Apart from the images, every record here needs to be copied exactly.
---- Data to use
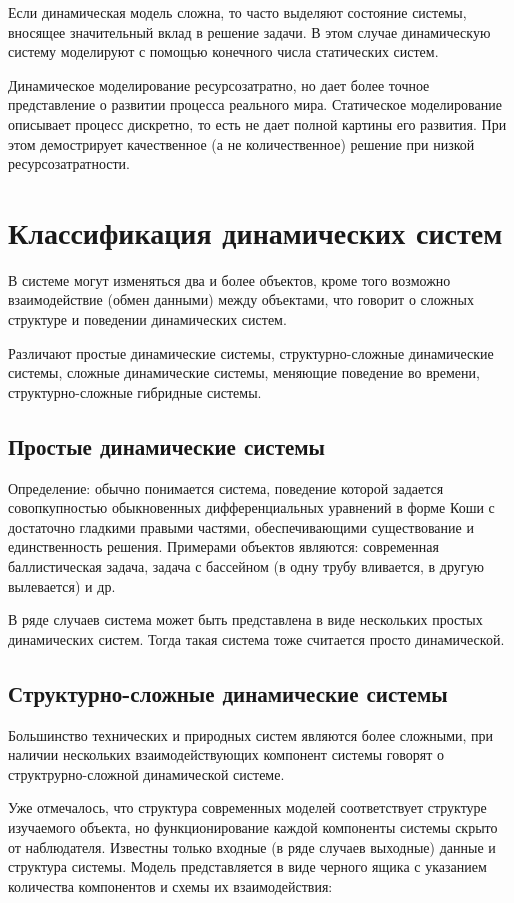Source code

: \documentclass[12pt]{article}
\begin{document}
Если динамическая модель сложна, то часто выделяют состояние системы, вносящее значительный вклад в решение задачи. В этом случае динамическую систему моделируют с помощью конечного числа статических систем.

Динамическое моделирование ресурсозатратно, но дает более точное представление о развитии процесса реального мира. Статическое моделирование описывает процесс дискретно, то есть не дает полной картины его развития. При этом демострирует качественное (а не количественное) решение при низкой ресурсозатратности.

\newpage
\section{Классификация динамических систем}
В системе могут изменяться два и более объектов, кроме того возможно взаимодействие (обмен данными) между объектами, что говорит о сложных структуре и поведении динамических систем. 

Различают простые динамические системы, структурно-сложные динамические системы, сложные динамические системы, меняющие поведение во времени, структурно-сложные гибридные системы.

\subsection{Простые динамические системы}
Определение: обычно понимается система, поведение которой задается совопкупностью обыкновенных дифференциальных уравнений в форме Коши с достаточно гладкими правыми частями, обеспечивающими существование и единственность решения. Примерами объектов являются: современная баллистическая задача, задача с бассейном (в одну трубу вливается, в другую вылевается) и др.

В ряде случаев система может быть представлена в виде нескольких простых динамических систем. Тогда такая система тоже считается просто динамической. 

\subsection{Структурно-сложные динамические системы}
Большинство технических и природных систем являются более сложными, при наличии нескольких взаимодействующих компонент системы говорят о структрурно-сложной динамической системе.

Уже отмечалось, что структура современных моделей соответствует структуре изучаемого объекта, но функционирование каждой компоненты системы скрыто от наблюдателя. Известны только входные (в ряде случаев выходные) данные и структура системы. Модель представляется в виде черного ящика с указанием количества компонентов и схемы их взаимодействия:
\end{document}
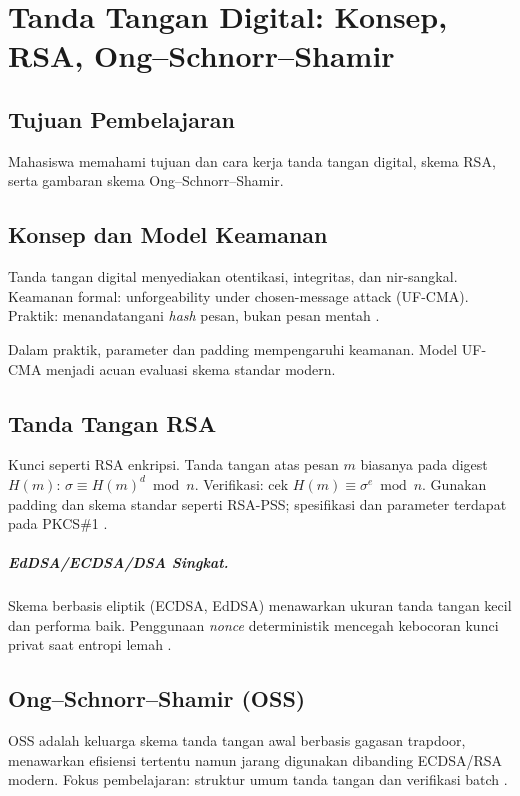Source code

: \documentclass[../main.tex]{subfiles}
\begin{document}
\chapter{Tanda Tangan Digital: Konsep, RSA, Ong--Schnorr--Shamir}

\section{Tujuan Pembelajaran}
Mahasiswa memahami tujuan dan cara kerja tanda tangan digital, skema RSA, serta gambaran skema Ong--Schnorr--Shamir.

\section{Konsep dan Model Keamanan}
Tanda tangan digital menyediakan otentikasi, integritas, dan nir-sangkal. Keamanan formal: unforgeability under chosen-message attack (UF-CMA). Praktik: menandatangani \emph{hash} pesan, bukan pesan mentah \citep{katzlindell}.

Dalam praktik, parameter dan padding mempengaruhi keamanan. Model UF-CMA menjadi acuan evaluasi skema standar modern.

\section{Tanda Tangan RSA}
Kunci seperti RSA enkripsi. Tanda tangan atas pesan \(m\) biasanya pada digest \(H(m)\): \(\sigma\equiv H(m)^d\bmod n\). Verifikasi: cek \(H(m)\equiv \sigma^e\bmod n\). Gunakan padding dan skema standar seperti RSA-PSS; spesifikasi dan parameter terdapat pada PKCS\#1 \citep{katzlindell,stallings,rfc8017}.

\paragraph{EdDSA/ECDSA/DSA Singkat.} Skema berbasis eliptik (ECDSA, EdDSA) menawarkan ukuran tanda tangan kecil dan performa baik. Penggunaan \emph{nonce} deterministik mencegah kebocoran kunci privat saat entropi lemah \citep{rfc6979,rfc8032,fips186-5}.

\section{Ong--Schnorr--Shamir (OSS)}
OSS adalah keluarga skema tanda tangan awal berbasis gagasan trapdoor, menawarkan efisiensi tertentu namun jarang digunakan dibanding ECDSA/RSA modern. Fokus pembelajaran: struktur umum tanda tangan dan verifikasi batch \citep{stallings}.
\end{document}

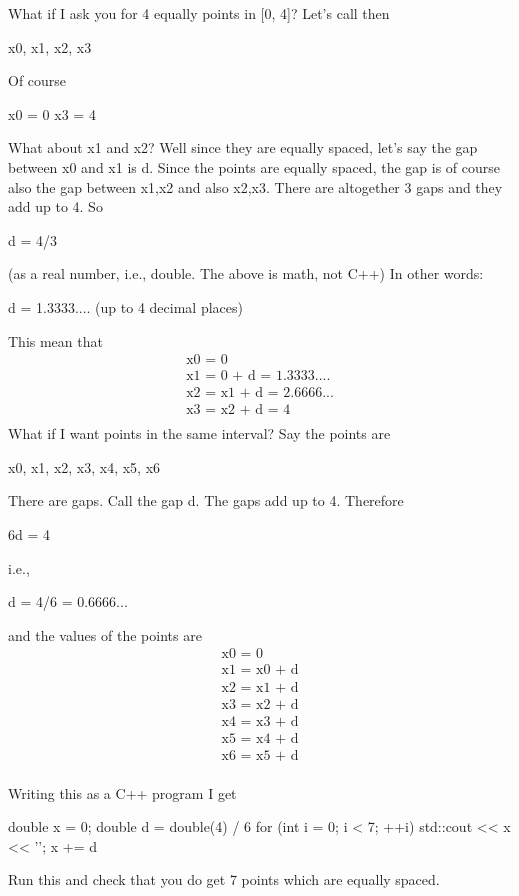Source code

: What if I ask you for 4 equally points in [0, 4]?
Let's call then
\begin{center}
x0, x1, x2, x3
\end{center}
Of course
\begin{center}
x0 = 0
x3 = 4
\end{center}
What about x1 and x2? Well since they are equally spaced,
let's say the gap between x0 and x1 is d. Since the
points are equally spaced, the gap is of course also the gap between
x1,x2 and also x2,x3. There are altogether 3 gaps and they add up to 4.
So
\begin{center}
d = 4/3
\end{center}
(as a real number, i.e., double. The above is math, not C++) In other
words:
\begin{center}
d = 1.3333.... (up to 4 decimal places)
\end{center}
This mean that
\begin{align*}
\text{x0 = 0}\\
\text{x1 = 0 + d = 1.3333....}\\
\text{x2 = x1 + d = 2.6666...}\\
\text{x3 = x2 + d = 4}\\
\end{align*}
What if I want  points in the same interval? Say the points
are
\begin{center}
x0, x1, x2, x3, x4, x5, x6
\end{center}
There are  gaps. Call the gap d. The gaps add up to 4.
Therefore
\begin{center}
6d = 4
\end{center}
i.e.,
\begin{center}
d = 4/6 = 0.6666...
\end{center}
and the values of the points are
\begin{align*}
\text{x0 = 0}\\
\text{x1 = x0 + d}\\
\text{x2 = x1 + d}\\
\text{x3 = x2 + d}\\
\text{x4 = x3 + d}\\
\text{x5 = x4 + d}\\
\text{x6 = x5 + d}\\
\end{align*}

Writing this as a C++ program I get
\begin{console}
double x = 0;
double d = double(4) / 6
for (int i = 0; i < 7; ++i)
{   
    std::cout << x << '\n';
    x += d
}
\end{console}
Run this and check that you do get 7 points which are equally spaced.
--------
# Response below
Source code

: \documentclass[12pt]{article}
\begin{document}
Если динамическая модель сложна, то часто выделяют состояние системы, вносящее значительный вклад в решение задачи. В этом случае динамическую систему моделируют с помощью конечного числа статических систем.

Динамическое моделирование ресурсозатратно, но дает более точное представление о развитии процесса реального мира. Статическое моделирование описывает процесс дискретно, то есть не дает полной картины его развития. При этом демострирует качественное (а не количественное) решение при низкой ресурсозатратности.

\newpage
\section{Классификация динамических систем}
В системе могут изменяться два и более объектов, кроме того возможно взаимодействие (обмен данными) между объектами, что говорит о сложных структуре и поведении динамических систем. 

Различают простые динамические системы, структурно-сложные динамические системы, сложные динамические системы, меняющие поведение во времени, структурно-сложные гибридные системы.

\subsection{Простые динамические системы}
Определение: обычно понимается система, поведение которой задается совопкупностью обыкновенных дифференциальных уравнений в форме Коши с достаточно гладкими правыми частями, обеспечивающими существование и единственность решения. Примерами объектов являются: современная баллистическая задача, задача с бассейном (в одну трубу вливается, в другую вылевается) и др.

В ряде случаев система может быть представлена в виде нескольких простых динамических систем. Тогда такая система тоже считается просто динамической. 

\subsection{Структурно-сложные динамические системы}
Большинство технических и природных систем являются более сложными, при наличии нескольких взаимодействующих компонент системы говорят о структрурно-сложной динамической системе.

Уже отмечалось, что структура современных моделей соответствует структуре изучаемого объекта, но функционирование каждой компоненты системы скрыто от наблюдателя. Известны только входные (в ряде случаев выходные) данные и структура системы. Модель представляется в виде черного ящика с указанием количества компонентов и схемы их взаимодействия:
\end{document}
Source code

: \documentclass[../main.tex]{subfiles}
\begin{document}
\chapter{Tanda Tangan Digital: Konsep, RSA, Ong--Schnorr--Shamir}

\section{Tujuan Pembelajaran}
Mahasiswa memahami tujuan dan cara kerja tanda tangan digital, skema RSA, serta gambaran skema Ong--Schnorr--Shamir.

\section{Konsep dan Model Keamanan}
Tanda tangan digital menyediakan otentikasi, integritas, dan nir-sangkal. Keamanan formal: unforgeability under chosen-message attack (UF-CMA). Praktik: menandatangani \emph{hash} pesan, bukan pesan mentah \citep{katzlindell}.

Dalam praktik, parameter dan padding mempengaruhi keamanan. Model UF-CMA menjadi acuan evaluasi skema standar modern.

\section{Tanda Tangan RSA}
Kunci seperti RSA enkripsi. Tanda tangan atas pesan \(m\) biasanya pada digest \(H(m)\): \(\sigma\equiv H(m)^d\bmod n\). Verifikasi: cek \(H(m)\equiv \sigma^e\bmod n\). Gunakan padding dan skema standar seperti RSA-PSS; spesifikasi dan parameter terdapat pada PKCS\#1 \citep{katzlindell,stallings,rfc8017}.

\paragraph{EdDSA/ECDSA/DSA Singkat.} Skema berbasis eliptik (ECDSA, EdDSA) menawarkan ukuran tanda tangan kecil dan performa baik. Penggunaan \emph{nonce} deterministik mencegah kebocoran kunci privat saat entropi lemah \citep{rfc6979,rfc8032,fips186-5}.

\section{Ong--Schnorr--Shamir (OSS)}
OSS adalah keluarga skema tanda tangan awal berbasis gagasan trapdoor, menawarkan efisiensi tertentu namun jarang digunakan dibanding ECDSA/RSA modern. Fokus pembelajaran: struktur umum tanda tangan dan verifikasi batch \citep{stallings}.
\end{document}

Source code

: What if I ask you for 4 equally points in [0, 4]?
Let's call then
\begin{center}
x0, x1, x2, x3
\end{center}
Of course
\begin{center}
x0 = 0
x3 = 4
\end{center}
What about x1 and x2? Well since they are equally spaced,
let's say the gap between x0 and x1 is d. Since the
points are equally spaced, the gap is of course also the gap between
x1,x2 and also x2,x3. There are altogether 3 gaps and they add up to 4.
So
\begin{center}
d = 4/3
\end{center}
(as a real number, i.e., double. The above is math, not C++) In other
words:
\begin{center}
d = 1.3333.... (up to 4 decimal places)
\end{center}
This mean that
\begin{align*}
\text{x0 = 0}\\
\text{x1 = 0 + d = 1.3333....}\\
\text{x2 = x1 + d = 2.6666...}\\
\text{x3 = x2 + d = 4}\\
\end{align*}
What if I want  points in the same interval? Say the points
are
\begin{center}
x0, x1, x2, x3, x4, x5, x6
\end{center}
There are  gaps. Call the gap d. The gaps add up to 4.
Therefore
\begin{center}
6d = 4
\end{center}
i.e.,
\begin{center}
d = 4/6 = 0.6666...
\end{center}
and the values of the points are
\begin{align*}
\text{x0 = 0}\\
\text{x1 = x0 + d}\\
\text{x2 = x1 + d}\\
\text{x3 = x2 + d}\\
\text{x4 = x3 + d}\\
\text{x5 = x4 + d}\\
\text{x6 = x5 + d}\\
\end{align*}

Writing this as a C++ program I get
\begin{console}
double x = 0;
double d = double(4) / 6
for (int i = 0; i < 7; ++i)
{   
    std::cout << x << '\n';
    x += d
}
\end{console}
Run this and check that you do get 7 points which are equally spaced.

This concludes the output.